Voer de volgende Azure CLI-opdracht uit in de terminal. U kunt de waarschuwingen over de in code vastgelegde locatie negeren. U lost de locatie binnenkort op.

az deployment group create --template-file main.bicep

Voer de volgende Azure PowerShell-opdracht uit in de terminal. U kunt de waarschuwingsberichten over de in code vastgelegde locatie negeren. U lost de locatie binnenkort op.

New-AzResourceGroupDeployment -TemplateFile main.bicep

Uw implementatie controleren

  1. Ga terug naar Azure Portal en ga naar uw resourcegroep.
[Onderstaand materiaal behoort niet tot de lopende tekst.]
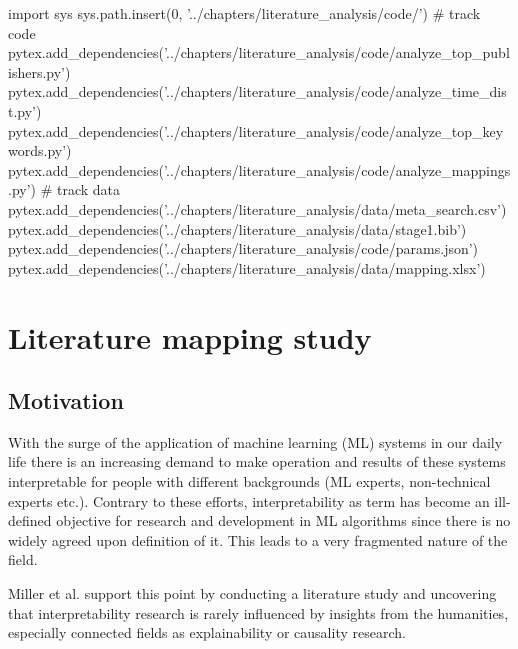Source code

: % 
\begin{pycode}
import sys
sys.path.insert(0, '../chapters/literature_analysis/code/')
# track code
pytex.add_dependencies('../chapters/literature_analysis/code/analyze_top_publishers.py')
pytex.add_dependencies('../chapters/literature_analysis/code/analyze_time_dist.py')
pytex.add_dependencies('../chapters/literature_analysis/code/analyze_top_keywords.py')
pytex.add_dependencies('../chapters/literature_analysis/code/analyze_mappings.py')
# track data
pytex.add_dependencies('../chapters/literature_analysis/data/meta_search.csv')
pytex.add_dependencies('../chapters/literature_analysis/data/stage1.bib')
pytex.add_dependencies('../chapters/literature_analysis/code/params.json')
pytex.add_dependencies('../chapters/literature_analysis/data/mapping.xlsx')
\end{pycode}

\chapter{Literature mapping study}

\section{Motivation}

With the surge of the application of machine learning (ML) systems in our daily life there is an increasing demand to make operation and results of these systems interpretable for people with different backgrounds (ML experts, non-technical experts etc.). Contrary to these efforts, interpretability as term has become an ill-defined objective \cite{liptonMythosModelInterpretability2016a} for research and development in ML algorithms since there is no widely agreed upon definition of it. This leads to a very fragmented nature of the field. 

Miller et al. \cite{millerExplainableAIBeware2017} support this point by conducting a literature study and uncovering that interpretability research is rarely influenced by insights from the humanities, especially connected fields as explainability or causality research.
U ziet nog steeds één geslaagde implementatie, omdat de implementatie dezelfde naam heeft gebruikt als de eerste implementatie.

  2. Selecteer de koppeling 1 Geslaagd .

  3. Selecteer de implementatie met de naam Main en selecteer vervolgens Implementatiedetails om de lijst met geïmplementeerde resources uit te vouwen.

    Schermopname van de Azure Portal-interface voor de specifieke implementatie, met het opslagaccount en de App Service-resources vermeld.

  4. U ziet dat het App Service-plan en de app zijn geïmplementeerd.